Understanding typography styles is important when working with a designer. The typography you select for your brand makes a strong impact on your audience. This changes the way you’re able to communicate your brand core values and tone of voice.
When working with a professional designer, it’s recommended to understand typography, at least to an extent. Odds are, the designer will walk you through it, but here’s a little crash course for you to go back and reference as needed.
Just like color, fonts have the ability to evoke emotions. When choosing fonts to use across your brand platform, it’s important to consider the feelings they evoke. Whether it’s your main logo, tagline, or website fonts, the typography you select for your brand should be an intentional decision.
Before working with a designer, take time to think deeply about yourself and your business. Identify your audience, core values, tone of voice, and goals. By determining these things, you set a firm foundation to build your brand upon.
Common Font Traits
Before we jump into the different typography types, we will discuss common font types. Each font type contains its own specific traits. This includes characteristics such as weight, style, extended, condensed, or contrasted. Each font type can have any of these font traits.
Light fonts are thinner overall, medium fonts have a mid thickness, and bold fonts are heavy overall. Secondly, italic or oblique fonts are angled uniformly. Condensed fonts are compact, whereas extended fonts are widened. High contrast fonts are contrasted between thicker and thinner parts. On the other hand, low contrast fonts have a uniform variation of weight.
A serif typeface has decorative ‘feet’ that extend on the ends of the letterforms. The serif at the end of the letter is a gradual curve. This is a more traditional style of font and is typically used for logos or as supporting typography.
Serifs evoke feelings of maturity, timelessness, confidence, luxury, and high-end. This style of typography has great versatility. Many serif typefaces include more details than other font styles. Serifs pair well with san serifs and scripts. The most common uses for Serif typefaces include logos, taglines, and website copy.
The word ‘san’ means without. Therefore, a san serif typeface does not have serifs. This style of font typically maintains uniform thickness and evokes a modern, clean feel.
A san serif is modern, clean, classic, stable, minimal, chic, and honest. San serifs are very versatile, pairing with serifs, slab serifs, scripts, and monospace fonts. The most common uses for san serif typefaces include logos, taglines, and website copy.

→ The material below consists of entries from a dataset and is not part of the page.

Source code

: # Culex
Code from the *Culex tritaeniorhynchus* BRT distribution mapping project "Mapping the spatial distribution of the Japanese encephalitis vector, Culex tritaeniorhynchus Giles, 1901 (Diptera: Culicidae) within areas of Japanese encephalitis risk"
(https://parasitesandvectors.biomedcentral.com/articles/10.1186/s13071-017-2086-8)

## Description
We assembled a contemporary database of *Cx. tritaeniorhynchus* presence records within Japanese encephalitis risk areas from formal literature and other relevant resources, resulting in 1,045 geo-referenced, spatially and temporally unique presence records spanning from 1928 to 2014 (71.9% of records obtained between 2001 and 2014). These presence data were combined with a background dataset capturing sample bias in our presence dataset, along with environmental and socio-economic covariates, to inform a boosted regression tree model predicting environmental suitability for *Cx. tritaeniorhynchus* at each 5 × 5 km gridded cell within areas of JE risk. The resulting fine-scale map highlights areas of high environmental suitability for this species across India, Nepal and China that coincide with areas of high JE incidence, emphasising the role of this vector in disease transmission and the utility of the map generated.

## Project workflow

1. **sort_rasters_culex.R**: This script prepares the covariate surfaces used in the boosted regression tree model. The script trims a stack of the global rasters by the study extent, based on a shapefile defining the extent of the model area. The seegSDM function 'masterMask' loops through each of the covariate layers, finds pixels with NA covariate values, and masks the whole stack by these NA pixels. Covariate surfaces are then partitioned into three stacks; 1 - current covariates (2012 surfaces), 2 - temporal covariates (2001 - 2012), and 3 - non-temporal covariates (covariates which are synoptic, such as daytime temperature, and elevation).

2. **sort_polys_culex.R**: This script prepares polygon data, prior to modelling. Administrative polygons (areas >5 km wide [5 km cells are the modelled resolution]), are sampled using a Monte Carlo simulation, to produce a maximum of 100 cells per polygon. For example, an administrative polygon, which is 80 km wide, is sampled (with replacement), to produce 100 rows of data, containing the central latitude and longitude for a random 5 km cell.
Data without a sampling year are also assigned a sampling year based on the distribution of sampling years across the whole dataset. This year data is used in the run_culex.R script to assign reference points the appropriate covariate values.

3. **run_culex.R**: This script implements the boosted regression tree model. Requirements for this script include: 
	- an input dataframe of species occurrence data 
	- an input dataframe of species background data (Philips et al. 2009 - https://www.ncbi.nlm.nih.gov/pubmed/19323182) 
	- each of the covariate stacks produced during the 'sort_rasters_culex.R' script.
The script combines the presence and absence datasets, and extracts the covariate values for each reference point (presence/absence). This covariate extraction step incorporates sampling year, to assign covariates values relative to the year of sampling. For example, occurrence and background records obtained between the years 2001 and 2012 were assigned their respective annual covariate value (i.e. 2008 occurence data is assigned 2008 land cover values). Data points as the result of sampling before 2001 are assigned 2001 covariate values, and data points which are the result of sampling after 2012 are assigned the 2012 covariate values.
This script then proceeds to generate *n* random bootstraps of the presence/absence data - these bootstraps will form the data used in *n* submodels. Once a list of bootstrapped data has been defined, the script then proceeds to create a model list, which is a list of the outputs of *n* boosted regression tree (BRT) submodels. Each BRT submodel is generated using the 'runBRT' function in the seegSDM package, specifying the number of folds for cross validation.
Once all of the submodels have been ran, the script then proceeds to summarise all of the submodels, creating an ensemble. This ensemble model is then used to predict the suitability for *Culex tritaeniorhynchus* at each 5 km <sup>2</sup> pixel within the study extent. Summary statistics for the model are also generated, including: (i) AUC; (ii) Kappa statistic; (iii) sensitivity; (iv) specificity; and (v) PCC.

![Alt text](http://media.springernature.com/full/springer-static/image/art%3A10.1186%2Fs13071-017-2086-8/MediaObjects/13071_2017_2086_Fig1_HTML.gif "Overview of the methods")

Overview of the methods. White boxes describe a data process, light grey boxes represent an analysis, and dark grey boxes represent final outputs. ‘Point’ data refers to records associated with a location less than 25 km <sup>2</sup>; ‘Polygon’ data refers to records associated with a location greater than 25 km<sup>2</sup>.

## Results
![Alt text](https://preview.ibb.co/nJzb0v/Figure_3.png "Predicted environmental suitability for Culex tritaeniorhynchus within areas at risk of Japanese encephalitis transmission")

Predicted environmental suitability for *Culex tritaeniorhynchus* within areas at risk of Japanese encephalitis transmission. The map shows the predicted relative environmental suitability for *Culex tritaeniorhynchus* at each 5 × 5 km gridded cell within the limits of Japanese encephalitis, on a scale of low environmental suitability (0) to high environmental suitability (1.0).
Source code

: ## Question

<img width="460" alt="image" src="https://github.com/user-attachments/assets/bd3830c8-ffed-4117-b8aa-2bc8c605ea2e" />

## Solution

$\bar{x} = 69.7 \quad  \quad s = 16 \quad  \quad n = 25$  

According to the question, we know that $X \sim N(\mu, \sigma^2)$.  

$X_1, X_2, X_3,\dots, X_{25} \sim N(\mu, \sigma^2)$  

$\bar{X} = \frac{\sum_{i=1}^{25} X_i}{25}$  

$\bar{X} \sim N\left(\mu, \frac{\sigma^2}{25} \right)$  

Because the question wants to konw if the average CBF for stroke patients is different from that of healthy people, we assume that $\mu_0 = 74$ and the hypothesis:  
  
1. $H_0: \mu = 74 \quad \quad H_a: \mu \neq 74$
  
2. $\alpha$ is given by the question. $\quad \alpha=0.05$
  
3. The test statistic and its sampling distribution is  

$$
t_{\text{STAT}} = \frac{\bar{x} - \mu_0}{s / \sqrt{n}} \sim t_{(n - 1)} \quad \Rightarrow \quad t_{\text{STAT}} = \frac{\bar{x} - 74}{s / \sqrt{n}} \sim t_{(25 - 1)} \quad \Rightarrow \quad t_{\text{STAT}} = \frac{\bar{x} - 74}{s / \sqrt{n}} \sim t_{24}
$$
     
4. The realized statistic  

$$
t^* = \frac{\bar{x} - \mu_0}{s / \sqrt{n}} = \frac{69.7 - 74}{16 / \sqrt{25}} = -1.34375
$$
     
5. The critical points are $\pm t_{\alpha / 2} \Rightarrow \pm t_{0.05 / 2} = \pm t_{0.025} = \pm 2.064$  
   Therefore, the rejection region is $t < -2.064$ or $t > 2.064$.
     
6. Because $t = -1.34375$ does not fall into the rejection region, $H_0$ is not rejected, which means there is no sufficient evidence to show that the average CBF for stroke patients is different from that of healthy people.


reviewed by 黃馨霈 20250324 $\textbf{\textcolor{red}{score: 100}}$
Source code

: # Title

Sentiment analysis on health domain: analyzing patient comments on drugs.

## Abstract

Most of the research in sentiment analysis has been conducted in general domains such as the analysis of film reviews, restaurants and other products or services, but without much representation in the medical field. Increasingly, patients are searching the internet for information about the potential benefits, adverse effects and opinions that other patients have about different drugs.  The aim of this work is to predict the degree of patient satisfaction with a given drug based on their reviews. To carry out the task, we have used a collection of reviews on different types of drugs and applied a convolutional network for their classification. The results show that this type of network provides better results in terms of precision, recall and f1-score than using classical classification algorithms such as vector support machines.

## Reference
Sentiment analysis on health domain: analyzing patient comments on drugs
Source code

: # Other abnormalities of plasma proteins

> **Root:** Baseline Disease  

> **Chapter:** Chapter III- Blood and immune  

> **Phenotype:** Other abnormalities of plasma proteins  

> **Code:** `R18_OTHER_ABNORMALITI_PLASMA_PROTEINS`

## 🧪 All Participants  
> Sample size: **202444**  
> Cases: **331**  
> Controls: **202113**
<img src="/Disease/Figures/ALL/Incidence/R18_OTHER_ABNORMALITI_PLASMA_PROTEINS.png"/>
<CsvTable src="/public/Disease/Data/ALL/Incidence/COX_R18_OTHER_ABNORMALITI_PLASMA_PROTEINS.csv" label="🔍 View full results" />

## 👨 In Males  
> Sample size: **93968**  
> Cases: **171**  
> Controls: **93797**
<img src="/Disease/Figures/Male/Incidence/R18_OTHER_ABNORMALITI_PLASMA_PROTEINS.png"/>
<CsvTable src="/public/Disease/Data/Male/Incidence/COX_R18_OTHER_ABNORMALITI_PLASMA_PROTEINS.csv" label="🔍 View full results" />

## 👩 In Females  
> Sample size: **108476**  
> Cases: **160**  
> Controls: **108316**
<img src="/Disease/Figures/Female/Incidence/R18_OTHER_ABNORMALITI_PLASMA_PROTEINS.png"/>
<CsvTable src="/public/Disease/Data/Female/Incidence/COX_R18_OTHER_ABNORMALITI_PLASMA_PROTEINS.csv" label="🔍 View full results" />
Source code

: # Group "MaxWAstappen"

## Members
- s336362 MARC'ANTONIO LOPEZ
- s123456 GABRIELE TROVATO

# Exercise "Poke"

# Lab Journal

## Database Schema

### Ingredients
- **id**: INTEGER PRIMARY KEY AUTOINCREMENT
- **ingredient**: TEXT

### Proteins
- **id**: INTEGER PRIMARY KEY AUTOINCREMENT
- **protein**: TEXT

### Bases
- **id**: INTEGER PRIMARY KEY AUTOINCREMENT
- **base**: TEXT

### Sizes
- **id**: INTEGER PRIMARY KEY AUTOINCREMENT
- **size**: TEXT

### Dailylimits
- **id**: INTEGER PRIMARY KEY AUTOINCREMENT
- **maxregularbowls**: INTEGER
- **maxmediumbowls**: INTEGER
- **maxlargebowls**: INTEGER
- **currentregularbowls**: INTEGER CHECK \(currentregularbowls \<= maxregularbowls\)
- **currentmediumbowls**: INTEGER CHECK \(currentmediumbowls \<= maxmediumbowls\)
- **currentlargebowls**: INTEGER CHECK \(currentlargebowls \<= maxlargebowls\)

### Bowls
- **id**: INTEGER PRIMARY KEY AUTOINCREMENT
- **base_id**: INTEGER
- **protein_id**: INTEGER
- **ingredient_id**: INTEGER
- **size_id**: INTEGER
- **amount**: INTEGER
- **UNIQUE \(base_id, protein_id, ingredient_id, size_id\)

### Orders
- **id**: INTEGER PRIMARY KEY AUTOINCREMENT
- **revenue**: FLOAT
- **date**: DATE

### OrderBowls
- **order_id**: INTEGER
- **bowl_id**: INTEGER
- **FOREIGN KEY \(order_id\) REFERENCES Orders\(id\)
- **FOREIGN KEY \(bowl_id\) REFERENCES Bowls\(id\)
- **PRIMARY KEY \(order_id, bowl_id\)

Similar to a serif typeface, slab serif has decorative ‘feet’ that extend on the ends of the letterforms. The slab is a more blunt shape, whereas a serif is a more gradual shape.
A Slab Serif is confident, bold, contemporary, friendly, and solid. Slab serifs pair best with san serifs or scripts. The most common uses for slab serif typefaces include logos and headlines.
Script typefaces resemble handwriting or calligraphy and evoke a charming, fancy feeling. The letterforms are meant to connect to one another as cursive would. This font style should not be used for large areas of text and should not have kearning applied.
Scripts are personal, fun, feminine, creative, and whimsical. When selecting scripts in your brand, it is important to ensure legibility. Script fonts pair with serifs and san-serifs. The most common uses for script typefaces include logos and accent fonts.
A monospaced typeface has a fixed with. Meaning, all the letterforms have the same width. This style of font was originally used in coding and computer programming. This can offer a minimal, unique feel.
Monospace fonts evoke minimal, unique, legible, simple, solid, modern feelings. Monospace fonts pair best with san serif typefaces. The most common uses for monospace typefaces include accent text and website copy.